--- START ---

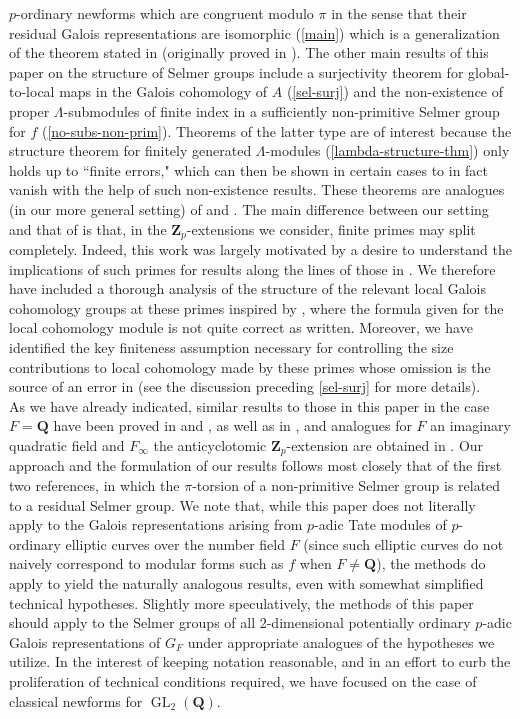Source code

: \documentclass[12 pt]{amsart}
\theoremstyle{plain}
\theoremstyle{definition}
\numberwithin{equation}{section}
\numberwithin{table}{section}
\begin{document}
$p$-ordinary newforms which are congruent modulo $\pi$ in the sense that their residual Galois representations are isomorphic (\cref{main}) which is a generalization of the theorem stated in \cite[p. 237]{Gr10} (originally proved in \cite{GV00}). The other main results of this paper on the structure of Selmer groups include a surjectivity theorem for global-to-local maps in the Galois cohomology of $A$ (\cref{sel-surj}) and the non-existence of proper $\Lambda$-submodules of finite index in a sufficiently non-primitive Selmer group for $f$ (\cref{no-subs-non-prim}). Theorems of the latter type are of interest because the structure theorem for finitely generated $\Lambda$-modules (\cref{lambda-structure-thm}) only holds up to ``finite errors," which can then be shown in certain cases to in fact vanish with the help of such non-existence results. These theorems are analogues (in our more general setting) of \cite[Proposition 2.1]{GV00} and \cite[Proposition 2.5]{GV00}. The main difference between our setting and that of \cite{GV00} is that, in the $\mathbf{Z}_p$-extensions we consider, finite primes may split completely. Indeed, this work was largely motivated by a desire to understand the implications of such primes for results along the lines of those in \cite{GV00}. We therefore have included a thorough analysis of the structure of the relevant local Galois cohomology groups at these primes inspired by \cite[Lemma 3.2]{PW11}, where the formula given for the local cohomology module is not quite correct as written. Moreover, we have identified the key finiteness assumption necessary for controlling the size contributions to local cohomology made by these primes whose omission is the source of an error in \cite[Proposition A.2]{PW11} (see the discussion preceding \cref{sel-surj} for more details). \\%
\indent As we have already indicated, similar results to those in this paper in the case $F=\mathbf{Q}$ have been proved in \cite{GV00} and \cite{Gr10}, as well as in \cite{EPW}, and analogues for $F$ an imaginary quadratic field and $F_\infty$ the anticyclotomic $\mathbf{Z}_p$-extension are obtained in \cite{PW11}. Our approach and the formulation of our results follows most closely that of the first two references, in which the $\pi$-torsion of a non-primitive Selmer group is related to a residual Selmer group. We note that, while this paper does not literally apply to the Galois representations arising from $p$-adic Tate modules of $p$-ordinary elliptic curves over the number field $F$ (since such elliptic curves do not naively correspond to modular forms such as $f$ when $F\neq\mathbf{Q}$), the methods do apply to yield the naturally analogous results, even with somewhat simplified technical hypotheses. Slightly more speculatively, the methods of this paper should apply to the Selmer groups of all $2$-dimensional potentially ordinary $p$-adic Galois representations of $G_F$ under appropriate analogues of the hypotheses we utilize. In the interest of keeping notation reasonable, and in an effort to curb the proliferation of technical conditions required, we have focused on the case of classical newforms for $\operatorname{GL}_2(\mathbf{Q})$.\\%
\end{document}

--- END ---

THE TASK ▸ Within the records, in how many lines does the string "numberwithin" occur? Give the number and no other text.

RESULT OF THIS TASK ▸ 2